In Russia, enthralled critics have called “The Sacred Book of the Werewolf” “literaturnaya Viagra.” The Viagra effect is what makes the medicine go down — the medicine, that is, of Pelevin’s bereft philosophy of modern times, presented in statements like “The whole of human history for the last 10,000 years is nothing but a constant revision of the results of privatization.” It’s a bitter message that this dark fairy tale makes not only palatable but irresistible.

Pelevin, an introspective Russian trickster now in his mid-40s, has made his name over the last 20 years by writing queerly unsettling fiction that grafts social and political reality to both Western and Eastern philosophies, binding them with the gauze of science fiction and taping them with literary allusion. Pelevin’s broad preoccupation is the meaning (or increasing lack thereof) of the human condition.
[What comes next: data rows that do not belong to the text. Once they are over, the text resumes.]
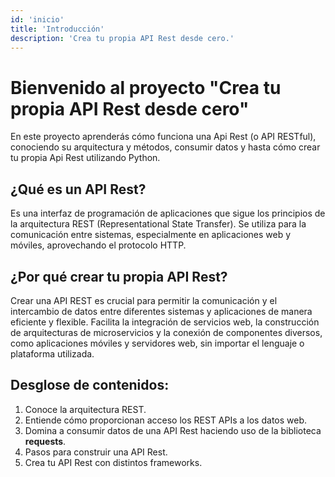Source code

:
 ```yaml
---
id: 'inicio'
title: 'Introducción'
description: 'Crea tu propia API Rest desde cero.'
---
```


# Bienvenido al proyecto "Crea tu propia API Rest desde cero"

En este proyecto aprenderás cómo funciona una Api Rest (o API RESTful), conociendo su arquitectura y métodos, consumir datos y hasta cómo crear tu propia Api Rest utilizando Python.

## ¿Qué es un API Rest?

Es una interfaz de programación de aplicaciones que sigue los principios de la arquitectura REST (Representational State Transfer). Se utiliza para la comunicación entre sistemas, especialmente en aplicaciones web y móviles, aprovechando el protocolo HTTP. 

## ¿Por qué crear tu propia API Rest?

Crear una API REST es crucial para permitir la comunicación y el intercambio de datos entre diferentes sistemas y aplicaciones de manera eficiente y flexible. Facilita la integración de servicios web, la construcción de arquitecturas de microservicios y la conexión de componentes diversos, como aplicaciones móviles y servidores web, sin importar el lenguaje o plataforma utilizada. 

## Desglose de contenidos:

1. Conoce la arquitectura REST.
2. Entiende cómo proporcionan acceso los REST APIs a los datos web.
3. Domina a consumir datos de una API Rest haciendo uso de la biblioteca **requests**.
4. Pasos para construir una API Rest.
5. Crea tu API Rest con distintos frameworks.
His narrower focus is the change that has occurred in Russia since the rise and fall of Gorbachev, among the “generation that was programmed for life in one socio­cultural paradigm but has found itself living in a quite different one.” He has called this group Generation P, for Pepsi, because “once upon a time in Russia there really was a carefree, youthful generation that smiled in joy at the summer, the sea and the sun, and chose Pepsi.” What happens to such a generation when Coke and capitalism invade, and when, after that, authoritarianism returns? “When established connections in the real world collapse,” Pelevin writes, “the same thing happens in the human psyche.”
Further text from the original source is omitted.